Beyond the mic preamps, the unit is quiet from the use of 1 percent metal-film resistors all through the audio path and the power supply’s toroidal transformer. While a lot of newsroom work is of the “quick ‘n dirty” variety where time is of the essence in breaking stories, it’s nice to know that the MKII doesn’t contribute to any of the rough edges that go with the territory.
Other adds for the MKII include start and stop pulses for the telephone and computer inputs. A 100 ms pulse to ground can be used to operate computer playback as well as telehybrid operation.
Overall, the NM-250 MKII is a well thought out, an easy choice for a busy news operation. The front jack 1/8-inch input is especially welcome for field reporters wanting to get sound they’ve gathered out to the audience without any hassle. For larger operations, maintaining consistency from workstation to workstation makes it simple for staff to work at different locations with the same interface. Also, the rackmount design opens valuable desk space.
Downsides are the unbalanced RCAs for the computer interface and the thin gauge metals used for the cover/case. The computer I/O is designed to save the need for a balanced/unbalanced adapter typically used to bring consumer-grade components — here, a generic computer’s soundcard — into the professional broadcast mix.

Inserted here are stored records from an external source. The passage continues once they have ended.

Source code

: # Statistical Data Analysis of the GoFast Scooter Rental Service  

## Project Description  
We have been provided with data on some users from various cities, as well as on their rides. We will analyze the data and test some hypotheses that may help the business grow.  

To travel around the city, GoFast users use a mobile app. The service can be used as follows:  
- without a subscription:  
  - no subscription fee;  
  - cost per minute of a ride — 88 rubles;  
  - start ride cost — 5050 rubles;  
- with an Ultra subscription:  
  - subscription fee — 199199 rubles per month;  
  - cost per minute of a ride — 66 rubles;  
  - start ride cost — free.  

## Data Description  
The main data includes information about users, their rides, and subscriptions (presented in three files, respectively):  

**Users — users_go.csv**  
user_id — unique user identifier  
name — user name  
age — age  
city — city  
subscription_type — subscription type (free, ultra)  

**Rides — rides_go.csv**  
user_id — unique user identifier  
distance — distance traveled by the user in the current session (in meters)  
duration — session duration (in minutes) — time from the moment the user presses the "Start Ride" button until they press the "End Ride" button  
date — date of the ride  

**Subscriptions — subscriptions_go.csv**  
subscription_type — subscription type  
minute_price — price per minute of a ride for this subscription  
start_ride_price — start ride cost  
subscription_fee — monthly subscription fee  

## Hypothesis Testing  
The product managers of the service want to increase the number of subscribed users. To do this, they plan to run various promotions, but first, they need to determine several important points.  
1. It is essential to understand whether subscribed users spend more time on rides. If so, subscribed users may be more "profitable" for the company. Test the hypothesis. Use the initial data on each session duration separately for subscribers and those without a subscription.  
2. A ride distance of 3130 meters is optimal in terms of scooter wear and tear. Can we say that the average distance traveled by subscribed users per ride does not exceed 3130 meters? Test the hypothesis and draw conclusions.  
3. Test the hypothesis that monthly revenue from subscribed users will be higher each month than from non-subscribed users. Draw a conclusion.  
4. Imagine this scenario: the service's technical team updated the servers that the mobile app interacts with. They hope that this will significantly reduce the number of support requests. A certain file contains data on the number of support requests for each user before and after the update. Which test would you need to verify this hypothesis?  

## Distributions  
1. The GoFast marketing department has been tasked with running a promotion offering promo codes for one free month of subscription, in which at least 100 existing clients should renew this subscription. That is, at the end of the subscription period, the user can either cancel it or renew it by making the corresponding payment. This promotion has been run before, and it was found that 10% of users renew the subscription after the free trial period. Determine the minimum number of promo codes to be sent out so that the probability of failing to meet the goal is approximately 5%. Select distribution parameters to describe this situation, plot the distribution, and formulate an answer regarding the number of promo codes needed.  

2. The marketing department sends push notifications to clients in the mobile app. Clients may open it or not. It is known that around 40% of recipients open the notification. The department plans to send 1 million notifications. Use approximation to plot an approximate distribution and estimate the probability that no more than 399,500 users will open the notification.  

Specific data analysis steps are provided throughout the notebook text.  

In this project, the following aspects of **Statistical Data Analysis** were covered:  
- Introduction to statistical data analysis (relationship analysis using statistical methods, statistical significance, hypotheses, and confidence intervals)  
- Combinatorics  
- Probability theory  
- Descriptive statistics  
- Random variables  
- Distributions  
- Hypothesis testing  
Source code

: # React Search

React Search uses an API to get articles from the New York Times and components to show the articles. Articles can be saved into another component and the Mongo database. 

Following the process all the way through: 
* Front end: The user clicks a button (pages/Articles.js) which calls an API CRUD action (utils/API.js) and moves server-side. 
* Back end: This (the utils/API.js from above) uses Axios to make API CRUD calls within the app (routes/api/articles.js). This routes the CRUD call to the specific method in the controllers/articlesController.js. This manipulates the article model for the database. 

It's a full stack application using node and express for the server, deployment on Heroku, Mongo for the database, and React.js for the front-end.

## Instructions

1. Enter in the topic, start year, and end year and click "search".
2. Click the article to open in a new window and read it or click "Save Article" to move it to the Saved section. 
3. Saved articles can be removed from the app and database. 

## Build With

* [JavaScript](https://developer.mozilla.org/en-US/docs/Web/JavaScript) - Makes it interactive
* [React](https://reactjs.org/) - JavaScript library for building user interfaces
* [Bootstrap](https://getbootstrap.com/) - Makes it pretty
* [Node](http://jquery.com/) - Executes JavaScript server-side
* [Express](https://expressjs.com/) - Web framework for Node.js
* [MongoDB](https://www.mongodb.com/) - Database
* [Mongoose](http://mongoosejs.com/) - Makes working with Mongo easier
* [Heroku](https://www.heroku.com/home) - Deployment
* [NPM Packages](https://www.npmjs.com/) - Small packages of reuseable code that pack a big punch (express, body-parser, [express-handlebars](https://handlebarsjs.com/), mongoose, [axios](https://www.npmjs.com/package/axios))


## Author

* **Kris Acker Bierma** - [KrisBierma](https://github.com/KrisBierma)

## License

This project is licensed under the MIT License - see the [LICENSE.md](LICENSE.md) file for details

Even though the quality of consumer soundcards has come up considerably, the real issue is that using any unbalanced audio connector near a PC is an invitation to trouble. PCs typically generate a variety of electrical noise from the computer’s power supply and motherboard and the best way to sidestep it is by using a professional audiocard with a balanced I/O. But with the MKII, you’ll need to use a balanced/unbalanced adapter to attach a professional soundcard. Far better to scrap the RCAs for balanced TRS jacks in the first place.
The question of the case for the unit is perhaps a bit picky. The NM-250 MKII is not designed to be a portable mixer and the components inside the box will be perfectly safe when properly installed in a rack. Still, the aluminum top of the case seems a bit thin and flexes in without too much weight or pressure applied. Tossing it on top of the pile at a workstation is not a good idea.
The NM-250 MKII is a workhorse for the contemporary radio newsroom and a significant improvement over adapting general-purpose mixers for this highly specific broadcast task.